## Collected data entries
# # #
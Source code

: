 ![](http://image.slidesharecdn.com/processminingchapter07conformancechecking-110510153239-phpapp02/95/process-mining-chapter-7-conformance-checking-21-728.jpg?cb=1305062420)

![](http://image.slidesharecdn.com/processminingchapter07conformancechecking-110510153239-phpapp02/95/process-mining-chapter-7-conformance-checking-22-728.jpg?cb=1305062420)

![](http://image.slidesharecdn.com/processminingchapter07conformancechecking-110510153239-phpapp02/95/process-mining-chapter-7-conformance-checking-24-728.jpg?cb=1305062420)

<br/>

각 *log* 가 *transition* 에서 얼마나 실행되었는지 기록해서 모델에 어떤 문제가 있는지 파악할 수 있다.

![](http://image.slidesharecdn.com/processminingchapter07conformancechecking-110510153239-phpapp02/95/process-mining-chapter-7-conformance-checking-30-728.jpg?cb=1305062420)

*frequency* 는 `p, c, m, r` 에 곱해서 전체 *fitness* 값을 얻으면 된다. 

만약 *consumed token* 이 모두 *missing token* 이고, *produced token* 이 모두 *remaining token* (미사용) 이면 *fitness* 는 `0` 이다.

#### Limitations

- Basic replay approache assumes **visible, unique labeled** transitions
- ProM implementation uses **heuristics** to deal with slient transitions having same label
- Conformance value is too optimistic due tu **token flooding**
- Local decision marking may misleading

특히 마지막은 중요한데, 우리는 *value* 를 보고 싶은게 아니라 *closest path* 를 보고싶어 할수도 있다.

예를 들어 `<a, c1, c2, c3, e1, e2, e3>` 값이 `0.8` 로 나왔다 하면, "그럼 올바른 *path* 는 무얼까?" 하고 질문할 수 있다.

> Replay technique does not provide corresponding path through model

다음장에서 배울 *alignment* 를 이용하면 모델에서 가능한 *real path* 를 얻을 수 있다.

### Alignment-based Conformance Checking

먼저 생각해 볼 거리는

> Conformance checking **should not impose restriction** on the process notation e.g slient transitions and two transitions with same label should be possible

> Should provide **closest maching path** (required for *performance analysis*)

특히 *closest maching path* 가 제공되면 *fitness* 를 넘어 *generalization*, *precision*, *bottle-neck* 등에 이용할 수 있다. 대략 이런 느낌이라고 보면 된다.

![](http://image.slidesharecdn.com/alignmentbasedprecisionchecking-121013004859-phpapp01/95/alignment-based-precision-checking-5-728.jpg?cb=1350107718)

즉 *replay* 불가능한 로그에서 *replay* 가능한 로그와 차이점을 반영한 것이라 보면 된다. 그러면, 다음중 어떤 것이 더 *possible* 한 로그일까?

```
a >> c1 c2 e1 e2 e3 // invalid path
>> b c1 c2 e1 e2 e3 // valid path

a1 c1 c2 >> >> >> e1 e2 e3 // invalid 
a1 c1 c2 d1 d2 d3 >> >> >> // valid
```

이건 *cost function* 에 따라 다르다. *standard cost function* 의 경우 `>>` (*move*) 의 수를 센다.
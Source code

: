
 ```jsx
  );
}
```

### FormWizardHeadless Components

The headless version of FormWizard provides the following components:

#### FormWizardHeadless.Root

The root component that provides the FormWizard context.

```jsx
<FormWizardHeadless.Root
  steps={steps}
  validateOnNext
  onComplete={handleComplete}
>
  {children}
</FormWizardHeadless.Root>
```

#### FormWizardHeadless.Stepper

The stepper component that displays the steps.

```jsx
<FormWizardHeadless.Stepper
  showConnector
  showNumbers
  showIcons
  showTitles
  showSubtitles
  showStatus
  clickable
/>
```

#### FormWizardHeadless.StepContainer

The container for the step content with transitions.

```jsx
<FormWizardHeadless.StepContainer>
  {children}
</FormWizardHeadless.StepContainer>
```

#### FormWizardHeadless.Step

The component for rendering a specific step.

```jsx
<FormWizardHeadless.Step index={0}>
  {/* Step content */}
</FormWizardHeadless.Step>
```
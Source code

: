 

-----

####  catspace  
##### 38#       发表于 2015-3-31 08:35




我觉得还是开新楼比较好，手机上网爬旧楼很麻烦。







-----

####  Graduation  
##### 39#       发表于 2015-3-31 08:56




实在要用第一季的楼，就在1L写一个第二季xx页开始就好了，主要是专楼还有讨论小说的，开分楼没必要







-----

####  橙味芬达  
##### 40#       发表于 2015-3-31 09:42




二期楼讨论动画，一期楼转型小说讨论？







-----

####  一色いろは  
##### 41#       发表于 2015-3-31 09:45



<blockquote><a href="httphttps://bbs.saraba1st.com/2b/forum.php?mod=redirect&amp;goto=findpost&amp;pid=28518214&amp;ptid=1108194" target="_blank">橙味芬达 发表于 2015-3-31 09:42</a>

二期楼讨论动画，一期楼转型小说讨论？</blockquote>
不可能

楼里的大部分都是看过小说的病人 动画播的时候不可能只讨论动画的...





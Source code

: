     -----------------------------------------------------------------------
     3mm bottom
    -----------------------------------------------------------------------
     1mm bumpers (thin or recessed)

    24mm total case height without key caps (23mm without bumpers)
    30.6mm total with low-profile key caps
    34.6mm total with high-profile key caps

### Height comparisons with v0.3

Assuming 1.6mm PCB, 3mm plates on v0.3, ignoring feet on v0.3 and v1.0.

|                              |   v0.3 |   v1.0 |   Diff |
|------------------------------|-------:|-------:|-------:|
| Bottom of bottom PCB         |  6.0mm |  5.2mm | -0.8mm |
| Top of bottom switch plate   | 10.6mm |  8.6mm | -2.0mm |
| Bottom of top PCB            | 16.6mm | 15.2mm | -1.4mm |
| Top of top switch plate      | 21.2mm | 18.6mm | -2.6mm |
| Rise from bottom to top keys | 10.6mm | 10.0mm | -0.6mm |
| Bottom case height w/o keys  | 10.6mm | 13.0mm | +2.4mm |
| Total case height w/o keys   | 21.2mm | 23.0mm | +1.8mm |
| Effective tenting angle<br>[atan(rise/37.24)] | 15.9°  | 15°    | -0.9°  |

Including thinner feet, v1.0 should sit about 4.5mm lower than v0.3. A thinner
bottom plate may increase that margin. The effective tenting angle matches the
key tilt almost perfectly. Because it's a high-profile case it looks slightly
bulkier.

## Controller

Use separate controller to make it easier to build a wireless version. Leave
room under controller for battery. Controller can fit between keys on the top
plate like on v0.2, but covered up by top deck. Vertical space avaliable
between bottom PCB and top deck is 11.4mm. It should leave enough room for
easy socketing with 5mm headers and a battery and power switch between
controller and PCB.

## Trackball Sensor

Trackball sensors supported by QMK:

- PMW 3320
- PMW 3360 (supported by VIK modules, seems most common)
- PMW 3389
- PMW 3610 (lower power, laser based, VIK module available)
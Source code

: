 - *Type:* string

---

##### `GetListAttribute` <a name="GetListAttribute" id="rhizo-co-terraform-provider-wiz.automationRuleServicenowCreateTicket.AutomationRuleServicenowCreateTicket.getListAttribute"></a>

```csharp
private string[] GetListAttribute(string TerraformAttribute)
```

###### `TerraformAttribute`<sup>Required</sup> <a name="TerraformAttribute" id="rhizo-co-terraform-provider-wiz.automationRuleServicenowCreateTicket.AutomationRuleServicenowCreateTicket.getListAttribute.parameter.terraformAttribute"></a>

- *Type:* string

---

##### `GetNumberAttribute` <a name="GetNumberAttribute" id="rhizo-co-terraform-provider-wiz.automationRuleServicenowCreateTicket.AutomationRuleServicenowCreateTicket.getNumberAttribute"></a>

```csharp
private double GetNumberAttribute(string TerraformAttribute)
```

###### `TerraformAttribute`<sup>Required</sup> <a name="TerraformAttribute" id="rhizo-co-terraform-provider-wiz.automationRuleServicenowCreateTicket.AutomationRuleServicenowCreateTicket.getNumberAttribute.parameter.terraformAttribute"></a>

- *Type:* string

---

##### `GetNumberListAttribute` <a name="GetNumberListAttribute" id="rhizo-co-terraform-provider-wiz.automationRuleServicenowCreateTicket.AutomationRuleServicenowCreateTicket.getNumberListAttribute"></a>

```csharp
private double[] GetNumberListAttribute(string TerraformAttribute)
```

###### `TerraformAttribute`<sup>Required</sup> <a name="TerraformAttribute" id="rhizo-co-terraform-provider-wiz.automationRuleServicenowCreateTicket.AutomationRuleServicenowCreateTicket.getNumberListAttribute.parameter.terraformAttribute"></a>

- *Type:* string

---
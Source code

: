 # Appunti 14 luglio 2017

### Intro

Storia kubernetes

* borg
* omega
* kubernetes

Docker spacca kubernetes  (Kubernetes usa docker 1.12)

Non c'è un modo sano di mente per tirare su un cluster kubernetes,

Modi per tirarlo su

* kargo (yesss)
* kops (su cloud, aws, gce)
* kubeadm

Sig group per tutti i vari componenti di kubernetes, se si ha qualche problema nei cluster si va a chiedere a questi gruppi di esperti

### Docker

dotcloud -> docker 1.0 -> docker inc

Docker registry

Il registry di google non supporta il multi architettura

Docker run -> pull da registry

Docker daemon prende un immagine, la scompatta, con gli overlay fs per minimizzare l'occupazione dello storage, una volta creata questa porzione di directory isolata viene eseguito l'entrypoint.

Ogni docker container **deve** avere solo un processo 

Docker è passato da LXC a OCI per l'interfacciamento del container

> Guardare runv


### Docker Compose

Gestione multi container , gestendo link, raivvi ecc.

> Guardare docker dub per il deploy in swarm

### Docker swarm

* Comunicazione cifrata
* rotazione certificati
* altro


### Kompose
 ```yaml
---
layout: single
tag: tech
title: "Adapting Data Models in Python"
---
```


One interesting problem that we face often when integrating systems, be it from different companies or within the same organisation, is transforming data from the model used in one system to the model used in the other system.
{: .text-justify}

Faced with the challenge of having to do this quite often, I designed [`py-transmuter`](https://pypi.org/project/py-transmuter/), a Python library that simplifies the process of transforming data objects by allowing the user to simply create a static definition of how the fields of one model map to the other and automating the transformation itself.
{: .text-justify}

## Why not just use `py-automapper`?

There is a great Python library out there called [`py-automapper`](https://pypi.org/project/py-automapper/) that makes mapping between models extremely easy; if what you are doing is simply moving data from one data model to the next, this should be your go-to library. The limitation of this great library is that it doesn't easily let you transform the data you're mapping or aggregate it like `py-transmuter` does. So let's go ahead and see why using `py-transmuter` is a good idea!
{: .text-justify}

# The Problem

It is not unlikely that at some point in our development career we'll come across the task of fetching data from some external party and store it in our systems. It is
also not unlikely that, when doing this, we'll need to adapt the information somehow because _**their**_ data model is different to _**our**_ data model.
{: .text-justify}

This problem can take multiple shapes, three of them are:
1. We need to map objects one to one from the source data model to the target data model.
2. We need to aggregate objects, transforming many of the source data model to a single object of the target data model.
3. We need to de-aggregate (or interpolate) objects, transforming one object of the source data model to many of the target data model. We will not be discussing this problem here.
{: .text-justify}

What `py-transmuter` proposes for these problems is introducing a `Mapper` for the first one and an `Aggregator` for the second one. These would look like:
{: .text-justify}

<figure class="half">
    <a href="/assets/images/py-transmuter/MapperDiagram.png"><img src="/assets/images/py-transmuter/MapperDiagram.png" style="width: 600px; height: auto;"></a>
# # #
## What to produce
Select every line of the records holding the string "Guardare".

## Answer space
> Guardare runv
> Guardare docker dub per il deploy in swarm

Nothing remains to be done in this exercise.